A recently discovered peptide can prevent the iron buildup associated with a common genetic disorder, a new study finds. The disorder, called hereditary hemochromatosis, affects one in every 200 to 300 people, making it the most prominent of all known genetic maladies. The study points the way to new treatments for the disease.
Although iron deficiency is the world's worst nutritional problem, it's possible to have too much of a good thing. Patients with hereditary hemochromatosis--most of whom have two defective copies of a gene called HFE--absorb surplus iron from their diets, overloading their bodies with the metal, which can lead to widespread organ damage. Although the precise role of HFE in regulating iron flux has remained mysterious, scientists have suspected that the answer may come from some kind of "iron hormone," a molecule predicted to relay signals from the liver--which detects blood iron levels--to the gut. In particular, a hormone that can dampen iron absorption would help explain what goes wrong in hereditary hemochromatosis, because the loss of such a hormone would likely lead to the excessive iron uptake.
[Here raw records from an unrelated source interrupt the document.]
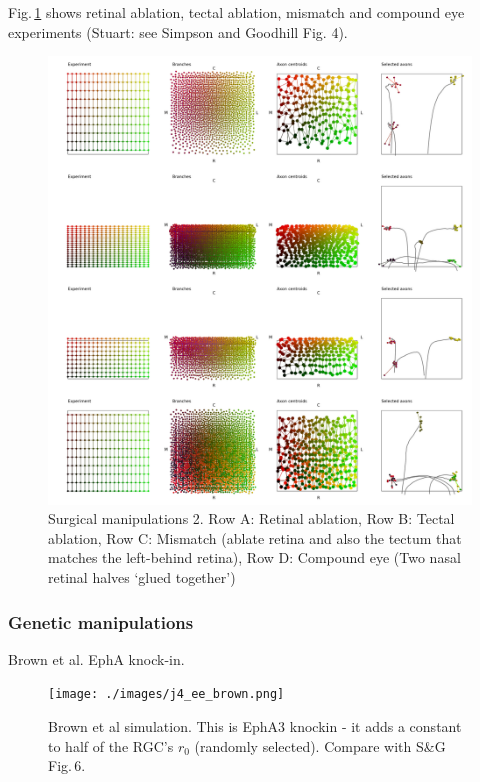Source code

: \documentclass[11pt, a4paper]{article}
\begin{document}
Fig.\,\ref{f:surg2} shows retinal ablation, tectal ablation, mismatch and
compound eye experiments (Stuart: see Simpson and Goodhill Fig. 4).

\begin{figure}
\includegraphics[width=\linewidth]{./images/fig_manipulations2.png}
\caption{Surgical manipulations 2. Row A: Retinal ablation, Row B: Tectal
ablation, Row C: Mismatch (ablate retina and also the tectum that matches the
left-behind retina), Row D: Compound eye (Two nasal retinal halves `glued
together')}
\label{f:surg2}
\end{figure}

\subsubsection*{Genetic manipulations}

Brown et al. EphA knock-in.

\begin{figure}
\texttt{[image: ./images/j4\_ee\_brown.png]}
\caption{Brown et al simulation. This is EphA3 knockin - it adds a constant to
half of the RGC's $r_0$ (randomly selected). Compare with S\&G Fig.\,6.}
\label{f:brown}
\end{figure}
\end{document}
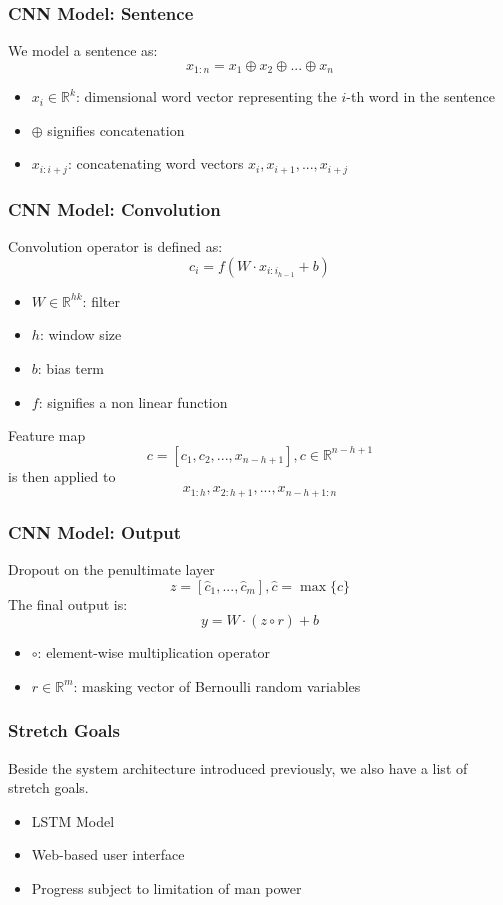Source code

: \documentclass{beamer}
\begin{document}
\begin{frame}
\frametitle{CNN Model: Sentence}
    We model a sentence as:
    $$x_{1:n} = x_1 \oplus x_2 \oplus ... \oplus x_n$$
    \begin{itemize}
        \item $x_{i} \in \mathbb{R}^k$: dimensional word vector representing the $i$-th word in the sentence
        \item $\oplus$ signifies concatenation
        \item $x_{i:i+j}$: concatenating word vectors $x_i, x_{i+1}, ... , x_{i+j}$
    \end{itemize}
\end{frame}

\begin{frame}
\frametitle{CNN Model: Convolution}
    Convolution operator is defined as:
    $$c_i = f(W \cdot x_{i:i_{h-1}} + b)$$
    \begin{itemize}
        \item $W \in \mathbb{R}^{hk}$: filter
        \item $h$: window size
        \item $b$: bias term
        \item $f$: signifies a non linear function
    \end{itemize}
    Feature map
    $$c = [c_1, c_2, ... ,x_{n-h+1}], c \in \mathbb{R}^{n-h+1}$$
    is then applied to 
    $$x_{1:h}, x_{2:h+1}, ... ,x_{n-h+1:n}$$
\end{frame}

\begin{frame}
\frametitle{CNN Model: Output}
    Dropout on the penultimate layer 
    $$z = [\hat{c}_1,...,\hat{c}_m], \hat{c}=\operatorname{max}\{c\}$$
    The final output is:
    $$y = W \cdot (z \circ r) + b$$
    \begin{itemize}
    \item $\circ$: element-wise multiplication operator
    \item $r \in \mathbb{R}^m$: masking vector of Bernoulli random variables
    \end{itemize}
\end{frame}

\begin{frame}
\frametitle{Stretch Goals}
    Beside the system architecture introduced previously, we also have a
    list of stretch goals.
    \begin{itemize}
        \item LSTM Model
        \item Web-based user interface
        \item Progress subject to limitation of man power
    \end{itemize}
\end{frame}
\end{document}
Now, a team led by Sophie Vaulont, a molecular biologist at the Cochin Institute in Paris, has provided strong evidence that the long-sought iron hormone is hepcidin. This small peptide is expressed at abnormally low levels in patients with hereditary hemochromatosis. Earlier work by Vaulont's group and others had shown that high iron levels trigger the liver to make hepcidin and that elevated hepcidin lowers the amount of iron in the body. In their current paper, published online this week by Nature Genetics, Vaulont, postdoctoral researcher Gaël Nicolas, and colleagues tested the importance of low hepcidin production in hereditary hemochromatosis. They treated mice, which like humans with the disease had defective copies of the HFE gene, by adding a gene for hepcidin. Mice without the added gene showed the toxic iron buildup characteristic of the disease, but livers of mice with the transgene showed "no iron accumulation whatsoever," says Vaulont. And that, she adds, means a lack of hepcidin really does cause hereditary hemochromatosis.
"It's a very interesting and important paper," says Hal Drakesmith, a molecular biologist at the Weatherall Institute of Molecular Medicine in Oxford, U.K. He agrees that hepcidin could "in theory" provide a treatment for hereditary hemochromatosis. This would be a dramatic step beyond the current therapy of choice--ancient but effective--of bloodletting, the periodic removal of blood from the patient to eliminate excess iron.